«На Кавказе лучше относятся к парням-наркоманам, чем к девушкам-феминисткам». Монолог Фатимы

24-летняя студентка из Дагестана Фатима не может припомнить какого-то конкретного момента, с которого бы она начала осознавать себя феминисткой. «Я думаю, это и хорошо: так и должно быть, когда ты приходишь к определенным взглядам постепенно, рефлексируя и анализируя происходящее в твоей жизни и окружающем мире», – говорит она.

Мне всегда не нравилось, что, например, касаемо религии в обществе принято говорить «по рождению она мусульманка» или же «по рождению христианка». Для меня непонятно, каким образом мировоззрение присваивается человеку по месту рождения.

В целом, наверное, стоит сказать, что мне по меркам жизни девушки в Дагестане очень и очень повезло. Во-первых, я не жила в селе и никогда не проходила через все тяготы жизни горской женщины, а во-вторых, у меня, как сказал бы Хабиб Нурмагомедов, «нет мужчины в доме». Моя мама вырастила меня одна, и я никогда в своей семье не видела того, через что сплошь и рядом проходят девочки на Кавказе.

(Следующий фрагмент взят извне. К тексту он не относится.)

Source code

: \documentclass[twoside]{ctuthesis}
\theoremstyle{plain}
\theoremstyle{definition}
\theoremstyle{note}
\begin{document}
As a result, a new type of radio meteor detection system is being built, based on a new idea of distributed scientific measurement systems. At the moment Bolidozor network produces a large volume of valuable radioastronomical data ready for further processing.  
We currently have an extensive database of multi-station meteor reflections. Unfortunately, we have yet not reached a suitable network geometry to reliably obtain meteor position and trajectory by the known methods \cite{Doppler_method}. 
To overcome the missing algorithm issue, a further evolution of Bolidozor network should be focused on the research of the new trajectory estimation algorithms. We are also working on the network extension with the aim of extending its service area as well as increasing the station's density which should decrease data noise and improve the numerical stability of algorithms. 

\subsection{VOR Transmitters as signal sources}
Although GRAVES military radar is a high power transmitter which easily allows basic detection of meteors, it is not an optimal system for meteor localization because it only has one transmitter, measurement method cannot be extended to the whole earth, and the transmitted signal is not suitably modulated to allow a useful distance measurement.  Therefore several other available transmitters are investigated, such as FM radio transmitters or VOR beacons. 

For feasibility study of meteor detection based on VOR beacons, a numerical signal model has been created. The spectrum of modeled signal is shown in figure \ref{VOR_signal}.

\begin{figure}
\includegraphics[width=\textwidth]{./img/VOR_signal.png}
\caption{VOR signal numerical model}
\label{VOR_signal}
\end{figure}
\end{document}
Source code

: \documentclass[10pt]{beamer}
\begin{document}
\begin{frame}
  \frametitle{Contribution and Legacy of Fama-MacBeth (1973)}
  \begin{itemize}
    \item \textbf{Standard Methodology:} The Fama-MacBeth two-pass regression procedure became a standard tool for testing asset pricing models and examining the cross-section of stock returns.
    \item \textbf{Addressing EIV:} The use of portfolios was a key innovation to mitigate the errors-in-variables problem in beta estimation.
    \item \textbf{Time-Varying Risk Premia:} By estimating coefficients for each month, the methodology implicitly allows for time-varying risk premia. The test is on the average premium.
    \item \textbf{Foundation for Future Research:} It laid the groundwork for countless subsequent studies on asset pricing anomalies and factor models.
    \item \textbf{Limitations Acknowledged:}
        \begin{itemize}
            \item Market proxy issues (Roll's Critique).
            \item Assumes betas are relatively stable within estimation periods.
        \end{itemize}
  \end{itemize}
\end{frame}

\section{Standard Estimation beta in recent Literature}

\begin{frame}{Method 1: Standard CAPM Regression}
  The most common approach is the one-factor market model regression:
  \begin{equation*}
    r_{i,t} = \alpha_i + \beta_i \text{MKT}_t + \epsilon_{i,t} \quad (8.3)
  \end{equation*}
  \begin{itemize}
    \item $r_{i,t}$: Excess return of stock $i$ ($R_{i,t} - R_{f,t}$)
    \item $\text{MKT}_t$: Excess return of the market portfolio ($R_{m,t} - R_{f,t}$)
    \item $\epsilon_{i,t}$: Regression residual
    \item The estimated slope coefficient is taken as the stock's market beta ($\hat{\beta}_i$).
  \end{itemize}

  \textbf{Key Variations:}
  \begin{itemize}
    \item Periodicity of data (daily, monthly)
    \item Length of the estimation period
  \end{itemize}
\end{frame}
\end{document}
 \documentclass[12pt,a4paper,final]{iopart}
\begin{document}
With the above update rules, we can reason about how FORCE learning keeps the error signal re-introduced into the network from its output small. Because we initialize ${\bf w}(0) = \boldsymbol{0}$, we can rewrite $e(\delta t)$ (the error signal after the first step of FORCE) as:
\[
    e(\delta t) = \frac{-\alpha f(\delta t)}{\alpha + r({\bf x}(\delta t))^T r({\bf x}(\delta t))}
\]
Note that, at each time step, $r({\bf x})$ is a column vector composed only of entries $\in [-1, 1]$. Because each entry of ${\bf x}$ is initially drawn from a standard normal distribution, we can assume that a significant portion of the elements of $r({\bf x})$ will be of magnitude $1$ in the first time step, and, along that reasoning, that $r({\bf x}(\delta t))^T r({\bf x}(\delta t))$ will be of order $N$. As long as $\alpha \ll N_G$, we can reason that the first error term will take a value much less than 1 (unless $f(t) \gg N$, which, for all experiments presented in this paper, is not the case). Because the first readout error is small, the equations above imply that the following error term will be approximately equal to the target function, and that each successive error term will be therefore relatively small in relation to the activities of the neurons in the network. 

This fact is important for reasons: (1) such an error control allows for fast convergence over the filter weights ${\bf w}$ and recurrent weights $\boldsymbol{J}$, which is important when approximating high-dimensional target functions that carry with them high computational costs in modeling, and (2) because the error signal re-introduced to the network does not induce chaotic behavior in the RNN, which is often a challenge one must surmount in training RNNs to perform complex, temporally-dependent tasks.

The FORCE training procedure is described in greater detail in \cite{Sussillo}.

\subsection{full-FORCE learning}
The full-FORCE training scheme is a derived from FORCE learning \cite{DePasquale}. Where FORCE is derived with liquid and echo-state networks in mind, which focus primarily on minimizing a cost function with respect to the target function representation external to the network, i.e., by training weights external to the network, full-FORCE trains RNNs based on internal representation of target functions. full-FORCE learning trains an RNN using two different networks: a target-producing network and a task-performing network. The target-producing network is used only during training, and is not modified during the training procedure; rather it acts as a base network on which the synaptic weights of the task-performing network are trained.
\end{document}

Конечно, неприятных моментов и в моей жизни хватало с лихвой. В детском возрасте, еще в школе происходили вещи, которые тогда казались нормальными и мне, и даже взрослым, но сейчас, оглядываясь назад, я просто поражаюсь им. К примеру, в 1 классе 8 марта мы праздновали так: девочек поставили в линию и выдали каждой куклу-младенца. Заданием было правильно запеленать «ребенка», побеждала та, что справлялась с пеленанием быстрее. Нам было по шесть-семь лет, и нас в школе уже готовили к материнству.

Дети все впитывают как губки. И такое отношение к девочкам и женщинам отражалось в их поведении. Мальчики то и дело роняли «молчи женщина, твой день 8 марта», а самым страшным оскорблением для них было «ведешь себя как баба». Мой одноклассник заявлял, что заставит жену покрыться. Именно «заставит», будто общение с женщиной уже по факту включало в себя принуждение, ломку чужого характера, насилие.

С девочек даже учителя требовали больше. К нам подсаживали самых отстающих, чтобы мы «были положительным примером», и спрос с нас был строже. Конечно, не обходилось и без комментариев о внешности. Не могу сказать, что меня травили, но без неприятного опыта не обошлось. Я всегда была немного полновата и комплексовала по этому поводу. В шестом и седьмом классе, когда у детей наступает самый отвратительный возраст, мой одноклассник дразнил меня «Жириновским». Ну, вы поняли, от слова «жир». Меня всегда учили, что доносить и жаловаться на кого-то – дело последнее. И я терпела, сколько могла, пока как-то не пришла к маме в слезах. Я не знаю, насколько это ударило по моей психике, но то, что я до сих пор об этом вспоминаю – это факт.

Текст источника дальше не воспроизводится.